Bild: Beten hilft vielleicht kurzfristig, langfristig ist eine andere Politik v…
WASHINGTON taz | „Wir sind ein Land von Einwanderern“, sagt Barack Obama,
als er am Donnerstag Abend seine neue Einwanderungspolitik vorstellt: „Wir
waren alle einmal Fremde“.
Er will jenen Menschen, die mindestens fünf Jahre im Land leben und deren
Kinder entweder in den USA geboren sind oder langfristige
Aufenthaltsgenehmigungen haben, für drei Jahre Papiere geben. Weil der
Kongress ihm die lang erwartete Reform verweigert hat, geht er im
Alleingang vor. Er tut es per Dekret.
Der Präsident erinnert daran, dass die Einwanderungspolitik der USA seit
Jahrzehnten „kaputt“ ist und alle politischen Seiten das vielfach erkannt
und benannt haben. Er bedauert, dass der Kongress bislang unfähig war, zu
agieren. Und er greift Punkt für Punkt Themen auf, die den Republikanern
wichtig sind.
Zitiert aus der Bibel, beruft sich auf die frühen Siedler in den USA,
erzählt Erfolgeschichten einer „jungen, dynamischen, unternehmerischen
Gesellschaft“, beschreibt die Wichtigkeit der Familie in der Gesellschaft
und würdigt ausführlich seinen Amtsvorgänger George W. Bush, der mit einem
ganz ähnlichen einwanderungspolitischen Vorhaben an seiner eigenen Partei
gescheitert ist.
Dennoch reagieren einzelne Republikaner mit dem erwartungsgemäßen Schaum
vor dem Mund. Der kalifornische Kongressabgeordnete Issa Darrell nennt den
präsidenziellen Alleingang „verfassungswidrig“.
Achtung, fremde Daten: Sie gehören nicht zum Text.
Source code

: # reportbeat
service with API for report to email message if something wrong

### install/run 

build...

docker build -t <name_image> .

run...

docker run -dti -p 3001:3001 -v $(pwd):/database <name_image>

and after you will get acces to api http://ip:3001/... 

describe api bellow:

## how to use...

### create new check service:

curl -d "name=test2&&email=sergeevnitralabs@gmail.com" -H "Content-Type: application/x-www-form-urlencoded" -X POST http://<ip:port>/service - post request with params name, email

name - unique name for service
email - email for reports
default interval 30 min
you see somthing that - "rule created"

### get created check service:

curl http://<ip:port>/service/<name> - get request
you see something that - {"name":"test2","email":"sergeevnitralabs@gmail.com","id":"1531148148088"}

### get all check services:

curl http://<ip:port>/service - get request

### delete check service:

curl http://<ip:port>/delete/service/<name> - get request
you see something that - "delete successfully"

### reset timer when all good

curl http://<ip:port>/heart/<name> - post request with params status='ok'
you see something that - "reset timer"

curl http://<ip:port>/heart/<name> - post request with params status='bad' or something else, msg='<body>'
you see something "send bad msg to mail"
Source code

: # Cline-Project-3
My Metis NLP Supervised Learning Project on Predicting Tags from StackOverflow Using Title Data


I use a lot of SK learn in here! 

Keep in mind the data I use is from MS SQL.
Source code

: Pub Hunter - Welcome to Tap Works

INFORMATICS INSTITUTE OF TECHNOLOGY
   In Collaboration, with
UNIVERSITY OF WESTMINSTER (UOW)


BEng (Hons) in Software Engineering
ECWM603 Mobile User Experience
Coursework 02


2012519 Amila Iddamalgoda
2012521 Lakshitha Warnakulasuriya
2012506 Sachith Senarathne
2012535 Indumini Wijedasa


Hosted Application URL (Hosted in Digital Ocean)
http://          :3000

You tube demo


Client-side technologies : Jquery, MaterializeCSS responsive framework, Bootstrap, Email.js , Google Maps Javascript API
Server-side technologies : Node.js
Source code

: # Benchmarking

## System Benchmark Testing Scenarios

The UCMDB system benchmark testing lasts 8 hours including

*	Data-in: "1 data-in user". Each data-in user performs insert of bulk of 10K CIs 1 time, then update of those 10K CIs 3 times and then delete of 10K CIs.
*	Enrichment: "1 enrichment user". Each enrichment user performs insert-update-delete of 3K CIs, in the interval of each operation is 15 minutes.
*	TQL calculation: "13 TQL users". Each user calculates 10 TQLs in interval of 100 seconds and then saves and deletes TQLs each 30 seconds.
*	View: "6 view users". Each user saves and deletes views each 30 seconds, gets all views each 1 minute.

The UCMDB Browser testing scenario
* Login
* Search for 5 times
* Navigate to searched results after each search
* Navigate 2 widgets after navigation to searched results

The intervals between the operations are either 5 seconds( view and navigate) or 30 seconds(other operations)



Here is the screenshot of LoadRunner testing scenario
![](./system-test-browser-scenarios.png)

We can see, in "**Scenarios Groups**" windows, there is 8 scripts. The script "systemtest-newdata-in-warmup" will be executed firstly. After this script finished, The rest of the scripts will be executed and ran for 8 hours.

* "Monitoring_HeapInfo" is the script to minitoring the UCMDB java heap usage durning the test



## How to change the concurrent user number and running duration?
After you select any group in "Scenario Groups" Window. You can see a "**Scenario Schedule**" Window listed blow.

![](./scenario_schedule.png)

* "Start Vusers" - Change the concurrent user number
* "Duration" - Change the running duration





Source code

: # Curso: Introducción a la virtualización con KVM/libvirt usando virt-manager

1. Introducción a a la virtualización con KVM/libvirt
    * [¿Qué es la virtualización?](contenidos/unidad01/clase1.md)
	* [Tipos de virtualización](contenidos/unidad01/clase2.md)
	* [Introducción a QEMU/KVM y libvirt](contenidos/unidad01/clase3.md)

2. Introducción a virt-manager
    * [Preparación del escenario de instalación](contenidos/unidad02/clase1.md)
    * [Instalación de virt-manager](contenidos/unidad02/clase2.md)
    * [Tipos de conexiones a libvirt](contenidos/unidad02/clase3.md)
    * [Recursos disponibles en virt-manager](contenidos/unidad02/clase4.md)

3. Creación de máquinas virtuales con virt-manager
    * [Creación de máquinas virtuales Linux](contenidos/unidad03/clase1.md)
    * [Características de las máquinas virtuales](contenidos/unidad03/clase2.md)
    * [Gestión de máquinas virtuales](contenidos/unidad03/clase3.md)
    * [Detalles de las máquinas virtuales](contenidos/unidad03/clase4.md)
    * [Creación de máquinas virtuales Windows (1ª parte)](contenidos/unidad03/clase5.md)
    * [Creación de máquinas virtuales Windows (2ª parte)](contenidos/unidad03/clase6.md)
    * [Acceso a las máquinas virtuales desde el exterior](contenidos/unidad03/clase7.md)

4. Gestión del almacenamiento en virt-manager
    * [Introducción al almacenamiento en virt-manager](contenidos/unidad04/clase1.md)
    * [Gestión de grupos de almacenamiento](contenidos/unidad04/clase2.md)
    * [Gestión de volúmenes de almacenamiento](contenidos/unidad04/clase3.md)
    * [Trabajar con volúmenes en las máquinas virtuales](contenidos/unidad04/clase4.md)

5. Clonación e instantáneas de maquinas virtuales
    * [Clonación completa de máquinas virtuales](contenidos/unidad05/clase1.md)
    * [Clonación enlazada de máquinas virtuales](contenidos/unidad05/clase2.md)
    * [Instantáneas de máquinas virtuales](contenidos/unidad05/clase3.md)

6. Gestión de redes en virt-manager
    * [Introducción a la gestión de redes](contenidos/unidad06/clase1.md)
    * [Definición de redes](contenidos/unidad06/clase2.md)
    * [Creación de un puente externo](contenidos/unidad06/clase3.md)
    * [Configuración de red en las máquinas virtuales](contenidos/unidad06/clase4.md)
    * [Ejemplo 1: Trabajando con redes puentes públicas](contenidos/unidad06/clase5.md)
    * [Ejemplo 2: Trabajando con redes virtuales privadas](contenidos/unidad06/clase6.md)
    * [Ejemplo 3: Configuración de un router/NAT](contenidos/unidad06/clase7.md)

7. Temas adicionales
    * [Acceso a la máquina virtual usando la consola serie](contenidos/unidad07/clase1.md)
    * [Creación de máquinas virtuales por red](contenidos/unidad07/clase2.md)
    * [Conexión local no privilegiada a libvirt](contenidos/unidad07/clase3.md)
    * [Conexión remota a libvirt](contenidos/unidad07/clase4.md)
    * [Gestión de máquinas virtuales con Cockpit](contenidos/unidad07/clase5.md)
## Weder König, noch Kaiser
Der künftige starke Mann im Senat, der Republikaner Mitch McConnell, hat
gewarnt, dass der Präsident den Schritt „bereuen wird“. Aus dem
Repräsentantenhaus sagt Sprecher John Boehner: „Er ist nicht unser König
oder Kaiser“. Und dazu kommen offene Drohungen von Abgeordneten mit einem
Amtsenthebungsverfahren und mit einem neuen „Shutoff“ der Regierung.
Wenn ihnen der künftige Haushaltsplan vorgelegt wird, wollen sie wieder
blockieren. Eine republikanische Kandidatin auf die Staatspräsidentschaft,
Michele Bachmann, warnt offen rassistisch vor „analphabetischen
ausländischen Wählern bei den nächsten Präsidentschaftswahlen“.
Doch aus der republikanischen Partei kommen auch andere Töne. Die Partei
hat zwar gerade haushoch die Halbzeitwahlen gewonnen – und kontrolliert ab
Januar beide Kammern des Kongresses. Aber die Wahlbeteiligung war mit unter
37 Prozent an einem historischen Tiefstand.
Und es ist klar, dass die Partei künftige Präsidentschaftswahlen nur
gewinnen kann, wenn sie es schafft, die am schnellsten wachsende
Wählergruppe im Lande zu überzeugen: die Hispanics. Radikal-rechte
Hardliner, aber auch der letzte republikanische Präsidentschaftskandidat
Mitt Romney, der „Selbstdeportationen“ vorschlug, haben diese Wähler
verärgert.
## Der Abschiebe-Champion
Im vergangenen Jahr haben Republikaner im Senat zwar versucht, die Wähler
zu besänftigen und gemeinsam mit demokratischen Abgeordneten eine
Einwanderungsreform vorgelegt, die weit umfassender war, als Obamas Dekret.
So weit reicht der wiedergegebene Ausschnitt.